#### What the exercise asks
Each line of the data below either holds "vocab" or does not. Report how many do, and only that.

#### Dataset
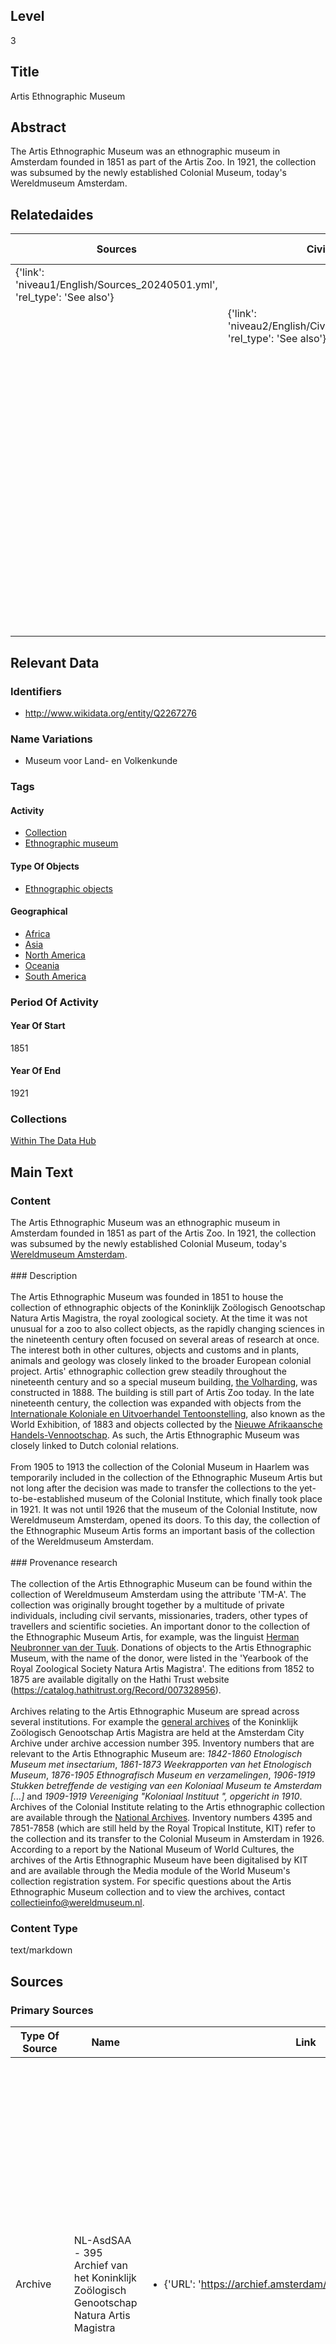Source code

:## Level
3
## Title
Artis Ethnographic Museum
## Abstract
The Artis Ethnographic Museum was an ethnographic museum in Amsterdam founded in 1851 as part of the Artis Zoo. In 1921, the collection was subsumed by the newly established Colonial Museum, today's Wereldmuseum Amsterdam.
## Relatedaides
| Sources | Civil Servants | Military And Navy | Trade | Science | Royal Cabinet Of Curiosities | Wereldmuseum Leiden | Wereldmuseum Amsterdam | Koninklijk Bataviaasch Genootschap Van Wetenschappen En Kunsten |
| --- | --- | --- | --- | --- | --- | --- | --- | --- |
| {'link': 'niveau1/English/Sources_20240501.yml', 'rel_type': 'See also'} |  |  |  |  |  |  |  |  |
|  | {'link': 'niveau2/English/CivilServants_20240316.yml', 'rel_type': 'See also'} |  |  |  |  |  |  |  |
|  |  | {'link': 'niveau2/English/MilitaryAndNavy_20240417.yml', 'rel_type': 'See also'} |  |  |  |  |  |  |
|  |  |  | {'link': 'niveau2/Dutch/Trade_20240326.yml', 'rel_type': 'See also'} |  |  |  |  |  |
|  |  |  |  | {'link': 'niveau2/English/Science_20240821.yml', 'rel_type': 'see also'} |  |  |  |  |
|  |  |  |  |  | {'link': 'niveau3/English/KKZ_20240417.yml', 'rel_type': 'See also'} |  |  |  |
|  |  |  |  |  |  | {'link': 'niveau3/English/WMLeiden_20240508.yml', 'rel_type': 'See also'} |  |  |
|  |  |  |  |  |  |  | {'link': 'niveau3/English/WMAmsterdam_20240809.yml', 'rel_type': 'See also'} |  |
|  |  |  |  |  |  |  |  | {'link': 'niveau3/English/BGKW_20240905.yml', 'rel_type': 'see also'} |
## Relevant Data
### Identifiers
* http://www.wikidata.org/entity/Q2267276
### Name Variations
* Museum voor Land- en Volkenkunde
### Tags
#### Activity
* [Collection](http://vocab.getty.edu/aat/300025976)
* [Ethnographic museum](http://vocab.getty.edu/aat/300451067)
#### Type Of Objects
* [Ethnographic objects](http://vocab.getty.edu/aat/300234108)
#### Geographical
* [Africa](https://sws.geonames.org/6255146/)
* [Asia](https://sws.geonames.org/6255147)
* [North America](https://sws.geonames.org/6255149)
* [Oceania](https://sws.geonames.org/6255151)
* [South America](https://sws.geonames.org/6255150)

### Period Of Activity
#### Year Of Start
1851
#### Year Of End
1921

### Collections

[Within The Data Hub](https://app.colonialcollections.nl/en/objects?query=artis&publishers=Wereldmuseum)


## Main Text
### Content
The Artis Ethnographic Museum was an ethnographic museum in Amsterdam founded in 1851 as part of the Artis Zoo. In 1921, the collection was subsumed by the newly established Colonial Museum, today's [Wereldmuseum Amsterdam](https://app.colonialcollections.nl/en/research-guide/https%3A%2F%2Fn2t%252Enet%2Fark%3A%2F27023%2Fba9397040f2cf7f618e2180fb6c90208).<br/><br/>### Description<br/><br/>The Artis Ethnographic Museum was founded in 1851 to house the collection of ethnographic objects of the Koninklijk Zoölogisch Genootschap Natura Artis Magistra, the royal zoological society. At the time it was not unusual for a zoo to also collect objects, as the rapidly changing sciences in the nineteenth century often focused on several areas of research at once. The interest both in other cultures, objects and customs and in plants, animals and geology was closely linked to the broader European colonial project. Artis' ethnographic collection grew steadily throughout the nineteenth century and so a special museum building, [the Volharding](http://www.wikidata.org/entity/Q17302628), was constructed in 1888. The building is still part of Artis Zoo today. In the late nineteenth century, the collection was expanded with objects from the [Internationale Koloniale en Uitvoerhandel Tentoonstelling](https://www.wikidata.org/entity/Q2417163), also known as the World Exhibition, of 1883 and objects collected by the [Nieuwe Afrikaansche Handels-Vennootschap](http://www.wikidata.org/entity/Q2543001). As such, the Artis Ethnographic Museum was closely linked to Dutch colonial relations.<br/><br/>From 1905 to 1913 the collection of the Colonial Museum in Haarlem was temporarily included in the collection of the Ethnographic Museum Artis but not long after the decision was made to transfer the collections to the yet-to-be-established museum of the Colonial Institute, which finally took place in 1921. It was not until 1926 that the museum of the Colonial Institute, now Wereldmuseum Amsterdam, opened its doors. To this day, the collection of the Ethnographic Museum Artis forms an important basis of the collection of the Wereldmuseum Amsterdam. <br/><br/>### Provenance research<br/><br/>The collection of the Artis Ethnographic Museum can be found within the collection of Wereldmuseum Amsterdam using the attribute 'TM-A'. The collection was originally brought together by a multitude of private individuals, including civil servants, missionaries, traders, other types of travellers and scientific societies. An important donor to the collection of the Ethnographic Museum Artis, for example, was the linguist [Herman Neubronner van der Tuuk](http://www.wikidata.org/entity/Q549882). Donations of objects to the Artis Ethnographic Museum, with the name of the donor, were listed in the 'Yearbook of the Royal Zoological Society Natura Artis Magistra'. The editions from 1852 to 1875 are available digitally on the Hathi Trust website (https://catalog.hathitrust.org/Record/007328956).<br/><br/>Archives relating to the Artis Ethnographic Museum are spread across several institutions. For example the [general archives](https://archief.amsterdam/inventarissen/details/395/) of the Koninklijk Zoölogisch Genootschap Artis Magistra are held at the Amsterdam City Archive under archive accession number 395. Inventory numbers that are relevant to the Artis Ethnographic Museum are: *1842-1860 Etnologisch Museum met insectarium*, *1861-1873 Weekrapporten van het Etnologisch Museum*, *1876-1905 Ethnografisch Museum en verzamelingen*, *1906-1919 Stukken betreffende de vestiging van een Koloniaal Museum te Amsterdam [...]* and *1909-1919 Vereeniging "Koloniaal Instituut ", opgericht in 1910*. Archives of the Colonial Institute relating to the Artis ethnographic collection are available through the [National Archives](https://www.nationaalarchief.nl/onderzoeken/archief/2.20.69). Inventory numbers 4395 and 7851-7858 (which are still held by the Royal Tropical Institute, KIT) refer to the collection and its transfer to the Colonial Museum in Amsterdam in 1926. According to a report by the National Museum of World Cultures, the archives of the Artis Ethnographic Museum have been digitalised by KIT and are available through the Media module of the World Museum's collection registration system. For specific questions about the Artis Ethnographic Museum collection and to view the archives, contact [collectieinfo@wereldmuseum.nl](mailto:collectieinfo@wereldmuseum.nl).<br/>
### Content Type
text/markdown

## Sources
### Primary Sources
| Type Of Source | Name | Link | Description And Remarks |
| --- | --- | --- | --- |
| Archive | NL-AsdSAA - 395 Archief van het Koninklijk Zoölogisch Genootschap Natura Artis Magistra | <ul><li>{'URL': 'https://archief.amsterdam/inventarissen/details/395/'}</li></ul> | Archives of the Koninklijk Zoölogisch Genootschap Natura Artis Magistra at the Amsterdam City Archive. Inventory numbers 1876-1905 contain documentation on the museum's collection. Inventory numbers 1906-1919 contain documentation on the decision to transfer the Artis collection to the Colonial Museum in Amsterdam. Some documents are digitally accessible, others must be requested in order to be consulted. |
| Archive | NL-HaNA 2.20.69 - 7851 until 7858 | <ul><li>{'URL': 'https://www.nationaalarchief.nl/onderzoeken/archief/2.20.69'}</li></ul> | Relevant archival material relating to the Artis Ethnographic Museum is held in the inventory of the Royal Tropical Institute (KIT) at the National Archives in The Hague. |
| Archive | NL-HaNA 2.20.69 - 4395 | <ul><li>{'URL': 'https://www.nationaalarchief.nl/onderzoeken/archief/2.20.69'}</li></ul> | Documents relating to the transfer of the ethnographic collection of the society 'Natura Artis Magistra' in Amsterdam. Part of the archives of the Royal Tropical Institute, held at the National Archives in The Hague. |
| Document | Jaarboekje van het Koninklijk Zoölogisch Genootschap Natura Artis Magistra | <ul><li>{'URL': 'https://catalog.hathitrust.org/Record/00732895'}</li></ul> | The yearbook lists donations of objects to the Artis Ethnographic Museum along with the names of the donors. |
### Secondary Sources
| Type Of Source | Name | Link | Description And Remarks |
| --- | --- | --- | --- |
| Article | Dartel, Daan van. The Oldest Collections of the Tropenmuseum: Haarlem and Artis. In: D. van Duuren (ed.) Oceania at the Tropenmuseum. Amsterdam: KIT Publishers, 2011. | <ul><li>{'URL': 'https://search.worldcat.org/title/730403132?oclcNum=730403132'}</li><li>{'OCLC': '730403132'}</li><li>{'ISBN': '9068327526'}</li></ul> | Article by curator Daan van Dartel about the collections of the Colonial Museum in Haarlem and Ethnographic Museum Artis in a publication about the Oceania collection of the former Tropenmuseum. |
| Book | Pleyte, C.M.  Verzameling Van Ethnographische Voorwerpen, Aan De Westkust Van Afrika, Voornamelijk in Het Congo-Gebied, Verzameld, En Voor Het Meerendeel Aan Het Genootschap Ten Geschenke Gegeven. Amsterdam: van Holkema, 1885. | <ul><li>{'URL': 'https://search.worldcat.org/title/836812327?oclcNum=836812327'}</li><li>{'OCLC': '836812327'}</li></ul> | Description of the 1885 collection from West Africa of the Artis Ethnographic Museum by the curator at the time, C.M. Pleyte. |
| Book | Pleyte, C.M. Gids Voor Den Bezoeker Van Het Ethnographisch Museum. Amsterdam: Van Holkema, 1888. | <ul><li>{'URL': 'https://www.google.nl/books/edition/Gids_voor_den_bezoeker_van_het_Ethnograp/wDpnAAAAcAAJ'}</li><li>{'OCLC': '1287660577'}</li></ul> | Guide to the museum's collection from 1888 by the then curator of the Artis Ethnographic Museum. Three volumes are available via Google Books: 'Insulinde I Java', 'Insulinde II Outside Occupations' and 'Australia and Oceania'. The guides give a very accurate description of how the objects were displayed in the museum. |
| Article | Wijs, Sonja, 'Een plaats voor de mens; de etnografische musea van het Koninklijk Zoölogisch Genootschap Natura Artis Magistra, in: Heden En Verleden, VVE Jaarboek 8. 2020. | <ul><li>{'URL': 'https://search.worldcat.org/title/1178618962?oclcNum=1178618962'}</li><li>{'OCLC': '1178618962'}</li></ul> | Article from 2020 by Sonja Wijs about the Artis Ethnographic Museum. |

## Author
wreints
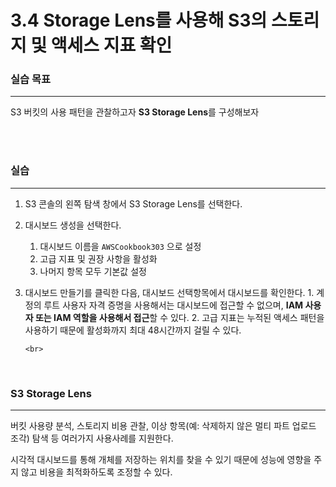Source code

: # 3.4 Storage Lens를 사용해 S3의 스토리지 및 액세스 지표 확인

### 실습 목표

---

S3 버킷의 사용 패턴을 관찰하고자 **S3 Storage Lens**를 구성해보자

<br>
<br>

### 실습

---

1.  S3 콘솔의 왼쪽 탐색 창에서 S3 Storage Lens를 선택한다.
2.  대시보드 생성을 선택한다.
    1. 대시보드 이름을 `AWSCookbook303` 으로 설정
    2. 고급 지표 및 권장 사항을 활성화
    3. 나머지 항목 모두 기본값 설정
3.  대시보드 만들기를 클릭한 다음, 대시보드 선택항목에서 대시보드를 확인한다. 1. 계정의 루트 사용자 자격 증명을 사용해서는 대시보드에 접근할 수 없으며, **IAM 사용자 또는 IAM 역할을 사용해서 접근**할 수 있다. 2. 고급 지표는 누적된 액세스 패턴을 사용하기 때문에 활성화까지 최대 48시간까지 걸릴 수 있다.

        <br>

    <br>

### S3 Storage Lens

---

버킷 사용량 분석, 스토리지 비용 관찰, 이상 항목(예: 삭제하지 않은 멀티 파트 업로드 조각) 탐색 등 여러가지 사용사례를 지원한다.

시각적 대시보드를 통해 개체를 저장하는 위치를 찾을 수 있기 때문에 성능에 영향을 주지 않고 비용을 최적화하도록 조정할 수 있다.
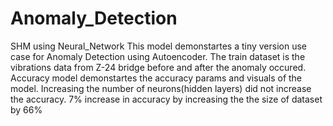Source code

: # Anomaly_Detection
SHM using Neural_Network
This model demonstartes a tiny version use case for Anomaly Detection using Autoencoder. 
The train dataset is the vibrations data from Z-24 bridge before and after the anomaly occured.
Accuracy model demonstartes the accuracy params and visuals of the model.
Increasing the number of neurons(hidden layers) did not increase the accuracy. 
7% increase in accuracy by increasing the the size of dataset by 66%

#### Your response
3